— Да… понимаю.

— За тебя Найджел выкупа не даст, а уж за меня тем более. Но ставить об этом в известность Сэма Джаджа неразумно: наша жизнь зависит от его алчности. К тому же, узнав правду, он непременно вернется в Маклеллан-Лэндинг за подлинной Эшли. Для начала нужно, чтобы наши похитители усвоили: чем в худшем состоянии Найджел тебя получит, тем меньше денег им отвалит.

— Это бы кстати! — Рэй с трудом глотнула. — Если они… если они…

— Не бойся, Сэм Джадж не так глуп, чтобы ставить похоть против наживы. Думаю, его люди тебя и пальцем не тронут.

Рэй подумала о своей обезображенной шеке, но промолчала.

— Нужно сделать все, чтобы пережить этот вояж, — продолжал Джерри. — У берегов Англии нам может представиться шанс к спасению, а если нет, сами что-нибудь придумаем. Разве мы с тобой не специалисты по выживанию?

Он-то, без сомнения, был таковым, а вот насчет себя Рэй не была уверена. Она помолчала, не решаясь высказать свои сомнения. Впрочем, этого и не потребовалось: Джерри понял ее без слов и теснее привлек к себе.

— Люби меня…

Вначале он подумал, что слышит эхо своих собственных мыслей, и потому ничуть не удивился. Но спустя доли секунды, осознав, что слова прозвучали из уст Рэй, он удивился и того меньше. Держать ее сейчас в объятиях означало прежде всего, что они оба живы и здоровы, что тепло и доверие по-прежнему с ними. Близость могла помочь им преодолеть тревогу, она превратилась бы в вызов, брошенный в равнодушное лицо Судьбы. Кроме того, лично для Джерри это стало бы признанием его преданности, и он желал того же взамен. Рэй попросила любить ее, но для нее это было лишь общепринятое, более красивое название акта физической близости. Или нет?

— Почему? — спросил он.

Вопрос заставил девушку приподняться на локте и заглянуть Джерри в лицо.

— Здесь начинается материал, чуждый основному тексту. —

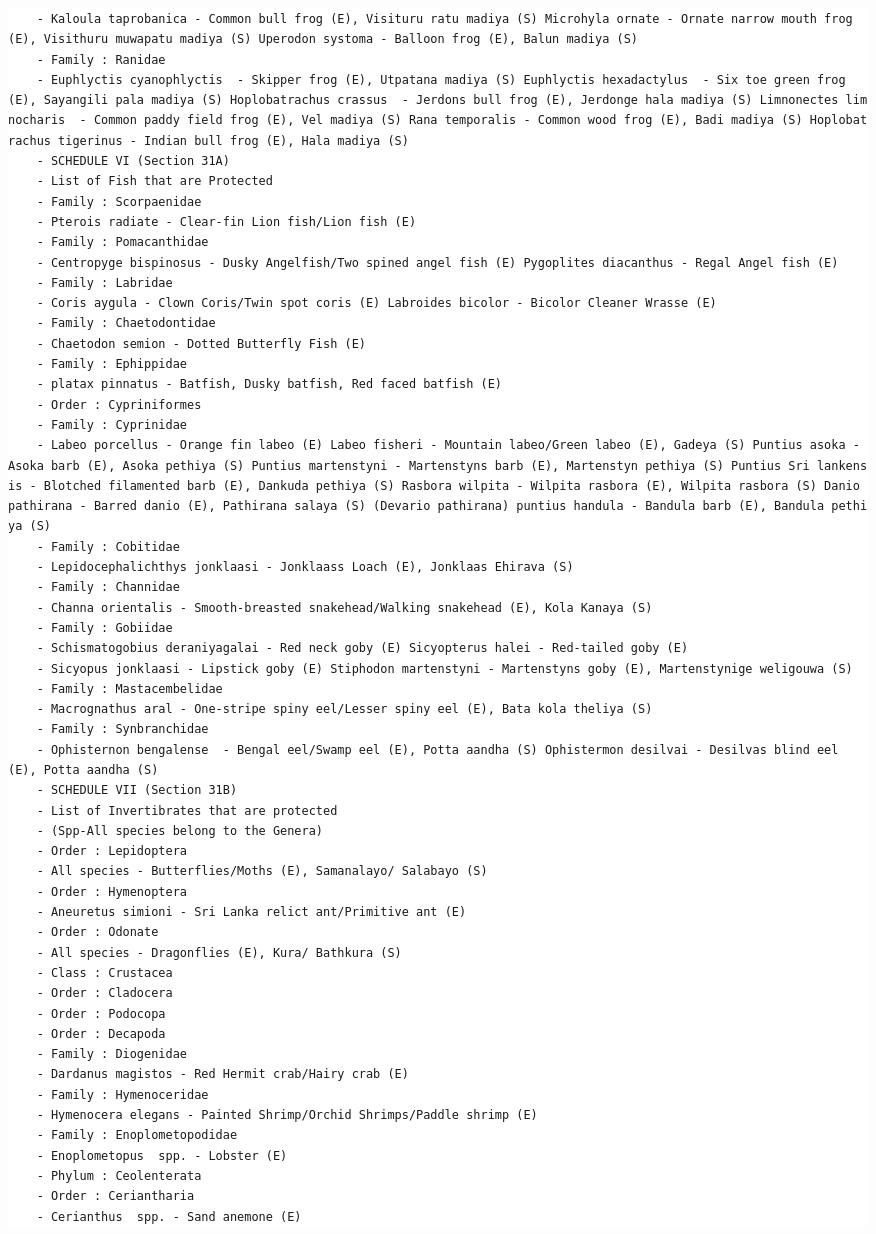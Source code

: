         - Kaloula taprobanica - Common bull frog (E), Visituru ratu madiya (S) Microhyla ornate - Ornate narrow mouth frog (E), Visithuru muwapatu madiya (S) Uperodon systoma - Balloon frog (E), Balun madiya (S)
        - Family : Ranidae
        - Euphlyctis cyanophlyctis  - Skipper frog (E), Utpatana madiya (S) Euphlyctis hexadactylus  - Six toe green frog (E), Sayangili pala madiya (S) Hoplobatrachus crassus  - Jerdons bull frog (E), Jerdonge hala madiya (S) Limnonectes limnocharis  - Common paddy field frog (E), Vel madiya (S) Rana temporalis - Common wood frog (E), Badi madiya (S) Hoplobatrachus tigerinus - Indian bull frog (E), Hala madiya (S)
        - SCHEDULE VI (Section 31A)
        - List of Fish that are Protected
        - Family : Scorpaenidae
        - Pterois radiate - Clear-fin Lion fish/Lion fish (E)
        - Family : Pomacanthidae
        - Centropyge bispinosus - Dusky Angelfish/Two spined angel fish (E) Pygoplites diacanthus - Regal Angel fish (E)
        - Family : Labridae
        - Coris aygula - Clown Coris/Twin spot coris (E) Labroides bicolor - Bicolor Cleaner Wrasse (E)
        - Family : Chaetodontidae
        - Chaetodon semion - Dotted Butterfly Fish (E)
        - Family : Ephippidae
        - platax pinnatus - Batfish, Dusky batfish, Red faced batfish (E)
        - Order : Cypriniformes
        - Family : Cyprinidae
        - Labeo porcellus - Orange fin labeo (E) Labeo fisheri - Mountain labeo/Green labeo (E), Gadeya (S) Puntius asoka - Asoka barb (E), Asoka pethiya (S) Puntius martenstyni - Martenstyns barb (E), Martenstyn pethiya (S) Puntius Sri lankensis - Blotched filamented barb (E), Dankuda pethiya (S) Rasbora wilpita - Wilpita rasbora (E), Wilpita rasbora (S) Danio pathirana - Barred danio (E), Pathirana salaya (S) (Devario pathirana) puntius handula - Bandula barb (E), Bandula pethiya (S)
        - Family : Cobitidae
        - Lepidocephalichthys jonklaasi - Jonklaass Loach (E), Jonklaas Ehirava (S)
        - Family : Channidae
        - Channa orientalis - Smooth-breasted snakehead/Walking snakehead (E), Kola Kanaya (S)
        - Family : Gobiidae
        - Schismatogobius deraniyagalai - Red neck goby (E) Sicyopterus halei - Red-tailed goby (E)
        - Sicyopus jonklaasi - Lipstick goby (E) Stiphodon martenstyni - Martenstyns goby (E), Martenstynige weligouwa (S)
        - Family : Mastacembelidae
        - Macrognathus aral - One-stripe spiny eel/Lesser spiny eel (E), Bata kola theliya (S)
        - Family : Synbranchidae
        - Ophisternon bengalense  - Bengal eel/Swamp eel (E), Potta aandha (S) Ophistermon desilvai - Desilvas blind eel (E), Potta aandha (S)
        - SCHEDULE VII (Section 31B)
        - List of Invertibrates that are protected
        - (Spp-All species belong to the Genera)
        - Order : Lepidoptera
        - All species - Butterflies/Moths (E), Samanalayo/ Salabayo (S)
        - Order : Hymenoptera
        - Aneuretus simioni - Sri Lanka relict ant/Primitive ant (E)
        - Order : Odonate
        - All species - Dragonflies (E), Kura/ Bathkura (S)
        - Class : Crustacea
        - Order : Cladocera
        - Order : Podocopa
        - Order : Decapoda
        - Family : Diogenidae
        - Dardanus magistos - Red Hermit crab/Hairy crab (E)
        - Family : Hymenoceridae
        - Hymenocera elegans - Painted Shrimp/Orchid Shrimps/Paddle shrimp (E)
        - Family : Enoplometopodidae
        - Enoplometopus  spp. - Lobster (E)
        - Phylum : Ceolenterata
        - Order : Ceriantharia
        - Cerianthus  spp. - Sand anemone (E)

— Я же не спрашивала, почему не так давно ты искал у меня утешения. Я просто откликнулась.

Это некстати напомнило о приступе слепого ужаса. Пришлось приложить усилие, чтобы сохранить самообладание.

— Но это не одно и то же! — возразил Джерри. — Ты просишь не просто обнять тебя и убаюкать!

— Неужели тебе так трудно ненадолго притвориться?

Рэй истолковала его вопросы как попытку уклониться от того, о чем она просила. Джерри склонился так низко, что почти коснулся ее лица.

— Притвориться? Мне не нужно притворяться!

Она не ответила, лишь тихонько вздохнула. Прослеживая кончиком пальца контуры ее лица, Джерри наткнулся на опухоль.

— Что это?!

— Когда меня привели к лодке и приказали сесть в нее, я споткнулась и ударилась о скамью, — солгала Рэй.

Джерри осторожно провел губами по ее щеке и подбородку, мысленно желая, чтобы все как можно скорее прошло. Даже крылья бабочки не могли бы нежнее коснуться больного места. С той же нежностью Рэй зарылась пальцами в волосы Джерри. Одежда была досадной помехой, но избавиться от нее не было никакой возможности. Их могли побеспокоить в любую минуту. Впрочем, опасность лишь придавала желанию остроту.

— Возьми меня, Джерри, скорее! Я этого хочу!

Слова были излишни. По нетерпеливому трепету тела, по частому неровному дыханию Джерри и без того знал, что Рэй жаждет его объятий. Но то, что она выразила свое желание в словах, было по-своему драгоценным. Накидка соскользнула на пол. Джерри приподнял Рэй, чтобы она могла опуститься на него сверху.

— Ты возьми меня!

Он ощутил ее замешательство и пожалел, что не может видеть ее лица. Он мысленно нарисовал себе удивление Рэй, понимание и наконец предвкушение, которое заставило потемнеть ее зеленые глаза. Она, конечно же, залилась краской, и краска затопила россыпь веснушек, словно стерла их с нежной кожи шек, но губы ее при этом дрогнули улыбкой, присущей прирожденной искусительнице.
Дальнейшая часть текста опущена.